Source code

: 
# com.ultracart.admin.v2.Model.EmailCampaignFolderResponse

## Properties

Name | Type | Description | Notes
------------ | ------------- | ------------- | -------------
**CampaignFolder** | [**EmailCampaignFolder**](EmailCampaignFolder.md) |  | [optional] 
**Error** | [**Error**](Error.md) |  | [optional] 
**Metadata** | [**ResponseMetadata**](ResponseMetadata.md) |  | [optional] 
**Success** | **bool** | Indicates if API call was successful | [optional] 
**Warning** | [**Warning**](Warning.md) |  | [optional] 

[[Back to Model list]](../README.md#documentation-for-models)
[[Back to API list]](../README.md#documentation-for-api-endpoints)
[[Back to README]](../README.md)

* * *

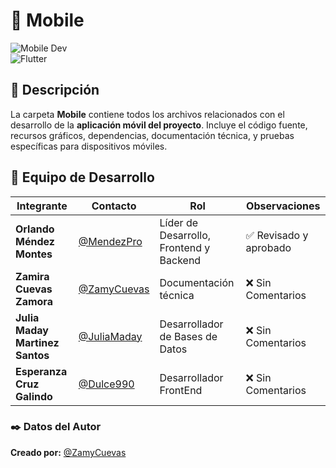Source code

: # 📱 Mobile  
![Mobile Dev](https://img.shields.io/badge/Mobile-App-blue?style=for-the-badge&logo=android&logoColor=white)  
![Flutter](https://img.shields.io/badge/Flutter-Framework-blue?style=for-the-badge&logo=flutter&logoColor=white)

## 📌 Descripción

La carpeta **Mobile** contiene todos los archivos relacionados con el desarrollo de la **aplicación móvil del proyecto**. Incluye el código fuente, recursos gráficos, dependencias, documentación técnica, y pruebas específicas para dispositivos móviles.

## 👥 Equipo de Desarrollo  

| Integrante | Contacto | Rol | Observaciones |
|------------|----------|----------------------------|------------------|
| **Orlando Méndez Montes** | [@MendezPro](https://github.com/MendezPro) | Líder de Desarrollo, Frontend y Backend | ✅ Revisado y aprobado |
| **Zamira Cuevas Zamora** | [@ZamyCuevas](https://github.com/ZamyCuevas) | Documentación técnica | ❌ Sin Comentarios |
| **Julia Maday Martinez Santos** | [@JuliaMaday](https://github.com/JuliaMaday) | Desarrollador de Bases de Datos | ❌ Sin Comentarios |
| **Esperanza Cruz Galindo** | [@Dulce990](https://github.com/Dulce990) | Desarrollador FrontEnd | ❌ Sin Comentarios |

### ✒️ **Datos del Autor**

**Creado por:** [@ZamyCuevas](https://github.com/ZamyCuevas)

**TASK TO CARRY OUT:** There is a run of lines above from the one with "## 📌 Descripción" to the one with "y aprobado |"; print exactly that run, both ends included, and nothing else.

**WRITTEN ANSWER:**
## 📌 Descripción

La carpeta **Mobile** contiene todos los archivos relacionados con el desarrollo de la **aplicación móvil del proyecto**. Incluye el código fuente, recursos gráficos, dependencias, documentación técnica, y pruebas específicas para dispositivos móviles.

## 👥 Equipo de Desarrollo  

| Integrante | Contacto | Rol | Observaciones |
|------------|----------|----------------------------|------------------|
| **Orlando Méndez Montes** | [@MendezPro](https://github.com/MendezPro) | Líder de Desarrollo, Frontend y Backend | ✅ Revisado y aprobado |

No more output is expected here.